No puedo estar más de acuerdo con él, porque la poesía nos pertenece a todos, y permea todos los ámbitos. Pertenece a aquellos que se limitan a repetir las estrofas de los Celaya, Machado o Aleixandre, y también a los menesterosos del verso, a quienes animados por deseos o amores, logrados o inalcanzables, pergeñaron frases que sólo a ellos y tal vez a sus destinatarios conmovieron, a los que, a veces con ira, se enfrentan a emociones contenidas o frustraciones silenciadas.

Y penetra todos los ámbitos y temas, todas las profesiones, no sólo la de los literatos poetas. En consecuencia, también es territorio de la ciencia. Cuán equivocado estaba Gustavo Adolfo Bécquer cuando escribió en uno de sus poemas: “Mientras la ciencia a descubrir no alcance/ las fuentes de la vida/ y en el mar o en el cielo haya un abismo/ que el cálculo resista;/ mientras la humanidad siempre avanzando/ no sepa a do camina;/ mientras haya un misterio para el hombre,/ ¡habrá poesía!”.

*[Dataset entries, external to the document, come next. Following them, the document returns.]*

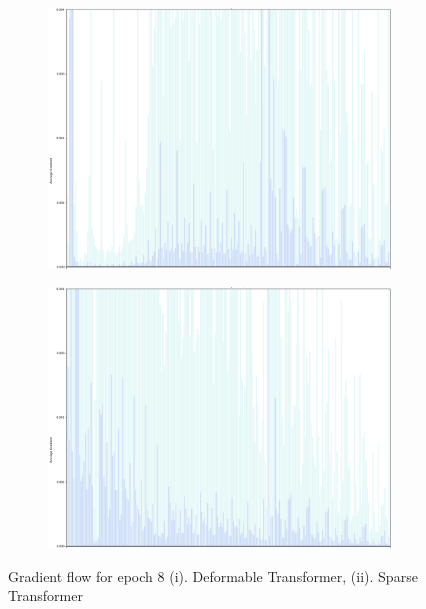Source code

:\begin{figure}[h]
	\centering
	\begin{subfigure}[b]{0.55\textwidth}
		\includegraphics[width=0.8\linewidth]{assets/img/deformable_grad_flow_epoch_8.png}
	\end{subfigure}%
	\begin{subfigure}[b]{0.55\textwidth}
		\includegraphics[width=0.8\linewidth]{assets/img/sparse_grad_flow_epoch_8.png}
	\end{subfigure}
	\caption{Gradient flow for epoch 8 (i). Deformable Transformer, (ii). Sparse Transformer}
	
	\label{fig:gradientflowepoch8}
\end{figure}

“Amó al dodecaedro, lloró al icosaedro...” Celaya homenajeó a Kepler y a la visión que soñó del Universo como una muñeca rusa con los cinco sólidos platónicos

Versos como estos representan la peor tradición española, esa que nos ha llevado a siglos de retraso y oscurantismo. Pero, afortunadamente, es posible encontrar en los anales de la poesía en español versificadores que no desdeñaron lo que la ciencia puede aportar a los sentimientos humanos más profundos.

En su oda A la invención de la imprenta, Manuel José Quintana (1772-1827) escribía: “Levántase Copérnico hasta el cielo,/ que un velo impenetrable antes cubría,/ y allí contempla el eternal reposo/ del astro luminoso/ que da a torrentes su resplandor al día./ Siente bajo su planta Galileo/ nuestro globo rodar; la Italia ciega/ le da por premio un calabozo impío,/ y el globo en tanto sin cesar navega/ por el piélago inmenso del vacío”.

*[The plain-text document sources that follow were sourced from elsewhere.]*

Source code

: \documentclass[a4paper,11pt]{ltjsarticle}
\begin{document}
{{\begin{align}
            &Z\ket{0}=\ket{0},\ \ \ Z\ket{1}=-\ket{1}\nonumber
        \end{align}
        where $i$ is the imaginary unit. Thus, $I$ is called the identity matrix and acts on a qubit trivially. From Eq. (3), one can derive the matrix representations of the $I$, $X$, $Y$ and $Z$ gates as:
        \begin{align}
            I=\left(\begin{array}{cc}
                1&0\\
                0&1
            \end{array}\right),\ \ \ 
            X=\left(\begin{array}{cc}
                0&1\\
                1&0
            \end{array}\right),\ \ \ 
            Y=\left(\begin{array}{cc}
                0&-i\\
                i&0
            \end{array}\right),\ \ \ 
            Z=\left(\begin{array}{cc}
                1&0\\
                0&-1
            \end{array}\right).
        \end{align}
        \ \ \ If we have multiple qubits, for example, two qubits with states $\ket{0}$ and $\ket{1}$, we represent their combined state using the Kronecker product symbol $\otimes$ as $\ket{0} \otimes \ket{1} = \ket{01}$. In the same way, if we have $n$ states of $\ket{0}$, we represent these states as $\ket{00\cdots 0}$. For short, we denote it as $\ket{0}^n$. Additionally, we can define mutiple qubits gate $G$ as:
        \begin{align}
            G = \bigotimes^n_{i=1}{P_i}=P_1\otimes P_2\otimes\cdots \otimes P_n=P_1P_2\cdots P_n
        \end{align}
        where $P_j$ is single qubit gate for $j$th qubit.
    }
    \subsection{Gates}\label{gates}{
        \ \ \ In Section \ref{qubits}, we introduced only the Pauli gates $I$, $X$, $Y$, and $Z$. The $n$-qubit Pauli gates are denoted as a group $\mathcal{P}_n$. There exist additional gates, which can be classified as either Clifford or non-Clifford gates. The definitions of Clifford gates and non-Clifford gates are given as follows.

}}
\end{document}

El gran Federico García Lorca, tal vez enriquecido por la compañía de científicos en la Residencia de Estudiantes madrileña, homenajeaba a Newton: “En la nariz de Newton/ cae la gran manzana,/ bólido de verdades./ La última que colgaba/ del árbol de la Ciencia./ El gran Newton se rasca/ sus narices sajonas./ Había una luna blanca/ sobre el encaje bárbaro/ de las hayas”.

Y cómo olvidar la Oda al átomo (1954) de Pablo Neruda, una especie de alegoría a la física atómica, incluido logros como el que consiguieron John Cockcroft y Ernest Walton en 1932 con la primera desintegración artificial del núcleo atómico: “Pequeñísima/ estrella,/ parecías/ para siempre/ enterrada/ en el metal: oculto,/ tú diabólico/ fuego./ Un día/ golpearon/ en la puerta/ minúscula:/ era el hombre./ Con una/ descarga/ se desencadenaron,/ viste el mundo,/ saliste/ por el día,/ recorriste/ ciudades,/ tu gran fulgor llegaba/ a iluminar las vidas,/ eras/ una fruta terrible,/ de eléctrica hermosura,/ venías/ a apresurar las llamas/ del estío”.

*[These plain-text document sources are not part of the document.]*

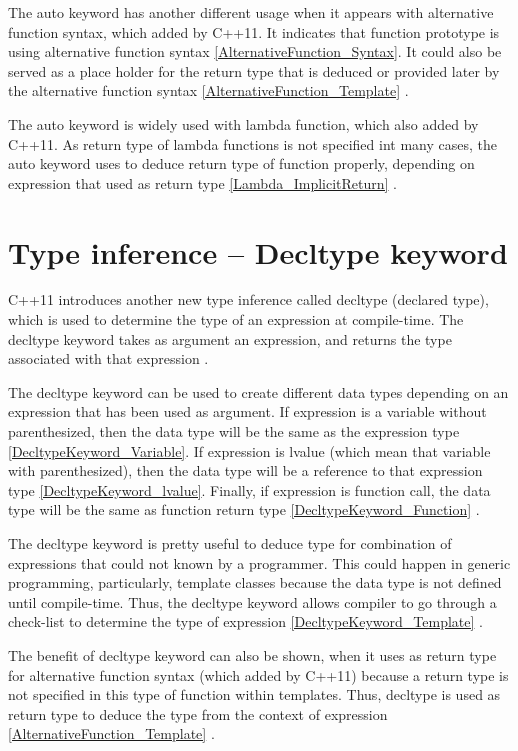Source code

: \documentclass[11pt]{report}
\begin{document}
The auto keyword has another different usage when it appears with alternative function syntax, which added by C++11. It indicates that function prototype is using alternative function syntax \ref{AlternativeFunction_Syntax}. It could also be served as a place holder for the return type that is deduced or provided later by the alternative function syntax \ref{AlternativeFunction_Template} \cite{Prata:2012:Cpp}.


The auto keyword is widely used with lambda function, which also added by C++11. As return type of lambda functions is not specified int many cases, the auto keyword uses to deduce return type of function properly, depending on expression that used as return type \ref{Lambda_ImplicitReturn} \cite{Gregorie:professionalcpp}.

\section{Type inference – Decltype keyword}
\label{section: Decltype keyword}
C++11 introduces another new type inference called decltype (declared type), which is used to determine the type of an expression at compile-time. The decltype keyword takes as argument an expression, and returns the type associated with that expression \cite{Stroustrup:2012:Cpp11}. 


The decltype keyword can be used to create different data types depending on an expression that has been used as argument.  If expression is a variable without parenthesized, then the data type will be the same as the expression type \ref{DecltypeKeyword_Variable}. If expression is lvalue (which mean that variable with parenthesized), then the data type will be a reference to that expression type \ref{DecltypeKeyword_lvalue}. Finally, if expression is function call, the data type will be the same as function return type \ref{DecltypeKeyword_Function} \cite{Prata:2012:Cpp}.


The decltype keyword is pretty useful to deduce type for combination of expressions that could not known by a programmer. This could happen in generic programming, particularly, template classes because the data type is not defined until compile-time. Thus, the decltype keyword allows compiler to go through a check-list to determine the type of expression \ref{DecltypeKeyword_Template} \cite{Stroustrup:2012:Cpp11}.


The benefit of decltype keyword can also be shown, when it uses as return type for alternative function syntax (which added by C++11) because a return type is not specified in this type of function within templates. Thus, decltype is used as return type to deduce the type from the context of expression \ref{AlternativeFunction_Template} \cite{Gregorie:professionalcpp}. 
\end{document}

Y seguía, aludiendo al fuego “de tigre y armadura”, pensando sin duda en las llamaradas que se encendieron, vomitadas por un avión, en Hiroshima y Nagasaki.

De nuevo, Gabriel Celaya, ingeniero industrial, educación que no oxidó su parte de alma de poeta, que homenajeó a Kepler y a la visión que este soñó del Universo como una muñeca rusa con los cinco sólidos platónicos: “Kepler miró llorando los cinco poliedros/ encajados uno en otro, sistemáticos, perfectos,/ en orden musical hasta la gran esfera./ Amó al dodecaedro, lloró al icosaedro/ por sus inconsecuencias y sus complicaciones/ adorables y raras, pero, ¡ay!, tan necesarias,/ pues no cabe idear más sólidos perfectos/ que los cinco sabidos, cuando hay tres dimensiones”.

Y Gioconda Belli, todavía felizmente entre nosotros, aunque despatriada de su Nicaragua natal por un antiguo combatiente de dictadores que terminó convirtiéndose él mismo en uno, compuso una Nueva teoría del Big Bang que comienza, lujuriosa pero exacta: “El Big Bang fue el orgasmo primigenio:/ Orgasmo de los Dioses amándose en la nada”.

Tampoco han faltado o faltan científicos que componen poemas. Clara Janés y Jenaro Talens, poetas ambos, han rescatado, traduciéndolos a nuestra lengua, poemas de uno de los grandes científicos de todos los tiempos, Albert Einstein. Composiciones que en edición bilingüe la pequeña editorial leonesa Eolas ha reunido en Albert Einstein: poemas y paisajes (2024).

Y como suele ocurrir que los poemas son espejo del alma de quien los escribe, a través de uno de esos poemas podemos comprender la reacción de Einstein ante la fama universal que adquirió a partir de 1919: “Dondequiera que vaya o esté/ veo mi imagen siempre impresa,/ en las mesas de despacho o sobre la pared,/ o colgando del cuello en cinta negra.// Los hombres y mujeres, con encanto,/ persiguen un autógrafo,/ todos quieren tener un garabato/ de un joven que es tan sabio.// A veces me pregunto, con tal dicha/ en un momento lúcido:/ ¿Soy yo quien está loco?/ ¿o son memos los otros?”.

Pero al estudioso de la vida y obra del genio de las teorías de la relatividad, que soy yo mismo, le atrae sobre todo el poema que Einstein dedicó a sus hermanos de etnia: “A mis judíos observo.// No siempre me regocijo;/ en otros de pronto pienso:/ y me alegra ser judío”.

Sí, se alegraba de su herencia ancestral judía, pero en el contexto de solidaridad con un grupo de personas que sufrían discriminaciones: cuando en 1913 se trasladó a Berlín, se dio cuenta “de las dificultades con que se enfrentaban muchos jóvenes judíos”; vio “cómo, en entornos antisemitas, el estudio sistemático, y con él el camino a una existencia segura, se les hacía imposible”.

Pero también advirtió la otra cara de la moneda (“no siempre me regocijo”): “Más allá de las consideraciones prácticas –manifestó en un discurso que pronunció en Nueva York el 17 de abril de 1938–, mi idea acerca de la naturaleza esencial del judaísmo se resiste a forjar la imagen de un Estado judío con fronteras, un ejército y cierta cantidad de poder temporal, por mínima que sea”.

La sabia mirada, más allá del tiempo, de quien desveló su naturaleza.